Start of Source information

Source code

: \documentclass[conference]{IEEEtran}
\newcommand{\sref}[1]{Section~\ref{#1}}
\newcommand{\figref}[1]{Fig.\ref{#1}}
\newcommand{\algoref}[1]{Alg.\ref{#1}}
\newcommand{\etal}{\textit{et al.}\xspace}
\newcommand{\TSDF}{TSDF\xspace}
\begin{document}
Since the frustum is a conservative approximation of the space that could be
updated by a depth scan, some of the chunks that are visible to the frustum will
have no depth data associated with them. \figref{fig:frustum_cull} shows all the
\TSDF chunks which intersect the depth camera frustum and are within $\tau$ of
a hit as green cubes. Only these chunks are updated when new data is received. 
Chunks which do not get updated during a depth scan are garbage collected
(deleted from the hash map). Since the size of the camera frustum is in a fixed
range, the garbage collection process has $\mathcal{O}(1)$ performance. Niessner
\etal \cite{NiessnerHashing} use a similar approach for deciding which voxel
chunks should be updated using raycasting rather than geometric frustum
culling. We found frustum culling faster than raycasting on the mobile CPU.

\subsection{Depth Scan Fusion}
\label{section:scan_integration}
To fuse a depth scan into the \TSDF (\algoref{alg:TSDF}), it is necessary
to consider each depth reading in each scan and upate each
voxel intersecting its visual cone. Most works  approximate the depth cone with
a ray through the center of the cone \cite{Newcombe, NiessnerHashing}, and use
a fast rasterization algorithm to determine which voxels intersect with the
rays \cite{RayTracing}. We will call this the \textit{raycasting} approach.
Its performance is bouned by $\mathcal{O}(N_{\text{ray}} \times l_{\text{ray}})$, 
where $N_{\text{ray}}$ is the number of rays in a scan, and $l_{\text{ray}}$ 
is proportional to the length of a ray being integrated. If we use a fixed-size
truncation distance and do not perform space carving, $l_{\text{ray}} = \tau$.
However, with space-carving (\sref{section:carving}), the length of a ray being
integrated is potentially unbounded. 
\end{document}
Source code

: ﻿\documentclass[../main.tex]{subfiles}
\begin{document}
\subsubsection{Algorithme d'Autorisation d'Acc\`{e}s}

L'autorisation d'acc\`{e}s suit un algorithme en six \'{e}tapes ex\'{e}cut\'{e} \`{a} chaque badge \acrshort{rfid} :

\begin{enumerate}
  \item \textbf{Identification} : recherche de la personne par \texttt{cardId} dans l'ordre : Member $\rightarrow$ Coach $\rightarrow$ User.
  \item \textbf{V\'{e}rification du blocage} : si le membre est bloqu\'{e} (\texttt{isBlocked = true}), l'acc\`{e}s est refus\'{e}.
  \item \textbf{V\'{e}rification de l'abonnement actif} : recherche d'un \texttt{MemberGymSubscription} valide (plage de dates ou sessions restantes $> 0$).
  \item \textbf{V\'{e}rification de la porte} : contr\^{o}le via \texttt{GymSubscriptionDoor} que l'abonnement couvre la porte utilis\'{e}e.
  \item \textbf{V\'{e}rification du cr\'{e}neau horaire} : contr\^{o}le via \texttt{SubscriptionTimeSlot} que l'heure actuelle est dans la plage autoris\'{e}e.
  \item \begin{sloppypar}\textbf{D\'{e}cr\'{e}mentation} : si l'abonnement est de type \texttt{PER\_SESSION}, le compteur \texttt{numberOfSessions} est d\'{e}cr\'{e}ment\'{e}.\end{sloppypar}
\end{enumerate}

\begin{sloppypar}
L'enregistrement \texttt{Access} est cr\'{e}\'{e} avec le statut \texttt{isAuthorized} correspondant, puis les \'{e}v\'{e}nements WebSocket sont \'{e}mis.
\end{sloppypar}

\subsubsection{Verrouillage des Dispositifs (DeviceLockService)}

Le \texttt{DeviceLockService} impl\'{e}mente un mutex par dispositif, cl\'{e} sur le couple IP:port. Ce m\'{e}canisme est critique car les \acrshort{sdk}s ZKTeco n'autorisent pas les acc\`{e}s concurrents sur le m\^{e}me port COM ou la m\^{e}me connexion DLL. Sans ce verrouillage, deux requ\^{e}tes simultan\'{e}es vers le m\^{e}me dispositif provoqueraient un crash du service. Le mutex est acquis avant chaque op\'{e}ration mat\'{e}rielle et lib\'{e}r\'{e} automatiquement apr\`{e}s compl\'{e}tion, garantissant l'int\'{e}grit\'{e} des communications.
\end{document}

End of Source information

(Exercise prompt): What lines of the preceding data include the string "contr"? Pull them out.

(Solution for this exercise):
  \item \textbf{V\'{e}rification de la porte} : contr\^{o}le via \texttt{GymSubscriptionDoor} que l'abonnement couvre la porte utilis\'{e}e.
  \item \textbf{V\'{e}rification du cr\'{e}neau horaire} : contr\^{o}le via \texttt{SubscriptionTimeSlot} que l'heure actuelle est dans la plage autoris\'{e}e.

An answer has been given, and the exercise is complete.